Io amo ugualmente i miei due figli biologici che Andrea. So che amo nel perfetto equilibrio di un sentimento naturale e unico ed è lo stesso che Dio prova per noi a prescindere dalle circostanze della vita.

L’amore ama. La fiducia è un frutto dell’amore e si costruisce nella relazione con l’altro e con noi stessi.

Non ho avuto difficoltà per l’adozione. Tutto si è svolto velocemente e in armonia. Ho incontrato persone accoglienti anche in tribunale che per vari motivi è il posto meno adatto a costruire relazioni e invece tutto si è svolto puntualmente, compresi i ritardi e le situazioni che potevano sembrare fuori luogo.

So che avrò altre occasioni per condividere quello che ho vissuto in questi anni con un bambino che nel tempo ha manifestato patologie psichiatriche e una malattia molto grave della quale darò una testimonianza vittoriosa presto.

Desidero incoraggiare chi nel cuore ha uno spazio per l’adozione o l’affidamento dando la mia disponibilità come mamma, professionista e donna di Dio per chi ha domande da fare o desidera iniziare a conoscere questo percorso.

Quello che mi è rimasto dei miei 13 anni sono le lacrime di commozione quando parlo o scrivo di Andrea.

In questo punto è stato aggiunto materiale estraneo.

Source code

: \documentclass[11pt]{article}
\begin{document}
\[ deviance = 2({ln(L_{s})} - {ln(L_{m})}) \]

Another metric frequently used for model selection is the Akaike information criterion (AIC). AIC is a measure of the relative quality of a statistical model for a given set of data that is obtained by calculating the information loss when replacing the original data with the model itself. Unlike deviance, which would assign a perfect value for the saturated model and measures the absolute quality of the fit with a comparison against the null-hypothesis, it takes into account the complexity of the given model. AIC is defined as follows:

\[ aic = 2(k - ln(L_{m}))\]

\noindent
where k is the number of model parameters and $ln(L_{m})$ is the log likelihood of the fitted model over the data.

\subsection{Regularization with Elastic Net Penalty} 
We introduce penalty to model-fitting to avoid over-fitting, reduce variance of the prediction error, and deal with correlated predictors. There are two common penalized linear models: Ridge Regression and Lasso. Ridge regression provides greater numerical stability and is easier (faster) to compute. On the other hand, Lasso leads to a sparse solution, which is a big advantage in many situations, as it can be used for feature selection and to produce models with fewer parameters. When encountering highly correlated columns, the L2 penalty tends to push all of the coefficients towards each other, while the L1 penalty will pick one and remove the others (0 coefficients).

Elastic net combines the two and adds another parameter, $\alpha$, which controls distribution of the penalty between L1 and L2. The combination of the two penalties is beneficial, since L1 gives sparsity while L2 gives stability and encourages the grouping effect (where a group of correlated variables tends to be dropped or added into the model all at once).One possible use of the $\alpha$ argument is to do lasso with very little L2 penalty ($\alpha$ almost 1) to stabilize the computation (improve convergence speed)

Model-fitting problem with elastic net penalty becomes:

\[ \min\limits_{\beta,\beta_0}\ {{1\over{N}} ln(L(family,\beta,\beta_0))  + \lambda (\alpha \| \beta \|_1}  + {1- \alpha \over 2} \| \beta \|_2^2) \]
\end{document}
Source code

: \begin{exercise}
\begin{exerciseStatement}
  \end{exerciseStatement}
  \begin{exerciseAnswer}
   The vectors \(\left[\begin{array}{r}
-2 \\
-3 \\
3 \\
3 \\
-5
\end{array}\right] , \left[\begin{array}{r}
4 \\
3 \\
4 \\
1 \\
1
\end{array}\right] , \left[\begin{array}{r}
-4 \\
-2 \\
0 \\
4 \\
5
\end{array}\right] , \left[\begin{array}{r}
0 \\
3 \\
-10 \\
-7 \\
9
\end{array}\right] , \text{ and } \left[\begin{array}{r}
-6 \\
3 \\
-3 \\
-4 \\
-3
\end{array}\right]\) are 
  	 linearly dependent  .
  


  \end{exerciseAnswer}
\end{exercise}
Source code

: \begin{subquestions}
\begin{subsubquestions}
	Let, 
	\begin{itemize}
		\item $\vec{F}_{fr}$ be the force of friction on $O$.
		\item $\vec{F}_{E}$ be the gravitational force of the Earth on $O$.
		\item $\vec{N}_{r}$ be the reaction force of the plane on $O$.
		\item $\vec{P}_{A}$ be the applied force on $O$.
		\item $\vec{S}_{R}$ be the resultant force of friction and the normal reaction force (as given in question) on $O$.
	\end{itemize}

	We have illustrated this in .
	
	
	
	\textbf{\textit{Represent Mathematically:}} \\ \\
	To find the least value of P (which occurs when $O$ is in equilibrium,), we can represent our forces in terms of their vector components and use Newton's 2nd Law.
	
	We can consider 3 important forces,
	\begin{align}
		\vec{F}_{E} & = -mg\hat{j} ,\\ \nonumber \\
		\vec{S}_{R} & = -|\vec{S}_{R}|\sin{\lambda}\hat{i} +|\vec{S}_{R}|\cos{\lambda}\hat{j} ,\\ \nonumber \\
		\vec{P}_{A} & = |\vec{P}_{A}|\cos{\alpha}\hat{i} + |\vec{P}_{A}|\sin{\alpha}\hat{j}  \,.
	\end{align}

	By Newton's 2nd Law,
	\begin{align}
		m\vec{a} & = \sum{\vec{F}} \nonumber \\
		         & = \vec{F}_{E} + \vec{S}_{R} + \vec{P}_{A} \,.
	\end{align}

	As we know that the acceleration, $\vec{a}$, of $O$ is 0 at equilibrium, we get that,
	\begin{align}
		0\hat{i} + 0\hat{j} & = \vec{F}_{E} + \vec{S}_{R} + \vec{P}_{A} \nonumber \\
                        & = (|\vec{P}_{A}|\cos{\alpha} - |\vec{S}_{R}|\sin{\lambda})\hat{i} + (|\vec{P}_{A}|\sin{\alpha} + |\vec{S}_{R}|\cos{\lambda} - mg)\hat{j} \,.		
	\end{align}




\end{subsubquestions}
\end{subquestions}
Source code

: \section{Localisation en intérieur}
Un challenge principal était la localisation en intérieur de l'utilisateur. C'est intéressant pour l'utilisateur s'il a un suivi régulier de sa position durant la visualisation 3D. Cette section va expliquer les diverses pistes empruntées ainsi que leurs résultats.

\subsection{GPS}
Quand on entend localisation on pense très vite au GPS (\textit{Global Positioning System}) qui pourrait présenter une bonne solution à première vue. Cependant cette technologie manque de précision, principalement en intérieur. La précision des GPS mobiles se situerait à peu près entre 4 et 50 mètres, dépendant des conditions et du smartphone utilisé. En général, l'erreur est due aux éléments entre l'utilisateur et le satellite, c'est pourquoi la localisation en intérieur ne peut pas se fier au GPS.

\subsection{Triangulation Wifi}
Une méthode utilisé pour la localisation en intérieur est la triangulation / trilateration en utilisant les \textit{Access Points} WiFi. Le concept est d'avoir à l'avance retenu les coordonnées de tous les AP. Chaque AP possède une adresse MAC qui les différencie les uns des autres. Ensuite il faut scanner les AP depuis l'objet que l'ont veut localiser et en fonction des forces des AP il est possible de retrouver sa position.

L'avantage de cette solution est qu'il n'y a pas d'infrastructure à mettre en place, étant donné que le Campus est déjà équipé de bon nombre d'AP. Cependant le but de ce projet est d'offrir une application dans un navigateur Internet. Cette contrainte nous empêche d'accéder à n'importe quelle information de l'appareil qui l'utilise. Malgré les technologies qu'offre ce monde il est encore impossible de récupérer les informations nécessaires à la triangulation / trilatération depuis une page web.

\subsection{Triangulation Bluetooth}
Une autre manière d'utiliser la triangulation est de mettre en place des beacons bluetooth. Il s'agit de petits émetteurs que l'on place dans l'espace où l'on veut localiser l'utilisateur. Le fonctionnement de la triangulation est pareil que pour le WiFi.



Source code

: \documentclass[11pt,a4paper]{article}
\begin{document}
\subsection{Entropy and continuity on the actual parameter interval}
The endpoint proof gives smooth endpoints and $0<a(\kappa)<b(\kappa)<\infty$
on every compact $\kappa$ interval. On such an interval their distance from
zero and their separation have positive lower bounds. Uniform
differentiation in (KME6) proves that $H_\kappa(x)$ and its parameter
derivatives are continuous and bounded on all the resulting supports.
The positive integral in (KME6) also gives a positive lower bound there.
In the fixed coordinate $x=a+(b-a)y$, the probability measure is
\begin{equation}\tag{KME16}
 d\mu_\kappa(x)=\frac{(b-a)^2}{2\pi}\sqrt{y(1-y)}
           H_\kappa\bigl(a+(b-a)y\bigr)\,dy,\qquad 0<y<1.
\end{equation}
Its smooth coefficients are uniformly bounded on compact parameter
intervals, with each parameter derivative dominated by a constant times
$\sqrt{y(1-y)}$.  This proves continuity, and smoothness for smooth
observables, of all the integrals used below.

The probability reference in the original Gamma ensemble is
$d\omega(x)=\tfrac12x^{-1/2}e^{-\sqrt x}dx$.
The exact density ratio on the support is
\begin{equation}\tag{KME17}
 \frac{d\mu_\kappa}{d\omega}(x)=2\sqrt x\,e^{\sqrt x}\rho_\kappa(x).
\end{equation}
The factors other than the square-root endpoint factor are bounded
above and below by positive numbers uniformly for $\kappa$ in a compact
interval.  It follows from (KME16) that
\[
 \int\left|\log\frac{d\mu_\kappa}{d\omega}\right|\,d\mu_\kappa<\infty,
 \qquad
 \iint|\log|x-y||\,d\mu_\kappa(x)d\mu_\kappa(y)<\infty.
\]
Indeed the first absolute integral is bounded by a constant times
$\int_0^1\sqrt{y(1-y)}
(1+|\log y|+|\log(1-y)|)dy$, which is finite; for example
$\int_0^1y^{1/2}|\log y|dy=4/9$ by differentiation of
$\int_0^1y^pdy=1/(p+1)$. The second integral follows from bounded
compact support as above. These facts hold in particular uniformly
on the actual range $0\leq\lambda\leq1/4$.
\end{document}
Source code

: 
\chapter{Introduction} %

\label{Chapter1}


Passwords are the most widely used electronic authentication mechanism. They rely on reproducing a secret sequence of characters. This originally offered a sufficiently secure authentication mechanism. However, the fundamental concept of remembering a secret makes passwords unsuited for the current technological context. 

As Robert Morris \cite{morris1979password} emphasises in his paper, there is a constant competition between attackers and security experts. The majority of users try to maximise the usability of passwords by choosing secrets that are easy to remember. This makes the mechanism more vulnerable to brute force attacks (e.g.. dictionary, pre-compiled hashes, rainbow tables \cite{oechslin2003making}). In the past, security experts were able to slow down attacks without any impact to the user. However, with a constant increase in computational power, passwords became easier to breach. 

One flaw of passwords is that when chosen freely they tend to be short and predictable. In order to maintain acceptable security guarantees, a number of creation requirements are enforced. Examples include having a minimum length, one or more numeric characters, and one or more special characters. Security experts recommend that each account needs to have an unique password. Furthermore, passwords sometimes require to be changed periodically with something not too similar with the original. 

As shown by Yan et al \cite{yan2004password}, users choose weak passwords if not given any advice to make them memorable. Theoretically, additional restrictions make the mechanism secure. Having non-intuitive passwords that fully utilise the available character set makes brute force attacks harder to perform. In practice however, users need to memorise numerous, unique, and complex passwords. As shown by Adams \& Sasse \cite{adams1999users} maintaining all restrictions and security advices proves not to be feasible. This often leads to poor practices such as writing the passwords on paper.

Quando lo guardo, lo ascolto, lui riesce sempre a sorprendermi con il suo cuore leggero e la sua gentilezza.

Ora sono nonna di tre splendidi bambini che amano lo zio con una naturalezza speciale e sono grata a Dio per la sua fedeltà e so che Dio continuerà a sorprendermi. Attendo con trepidazione ogni nuovo giorno.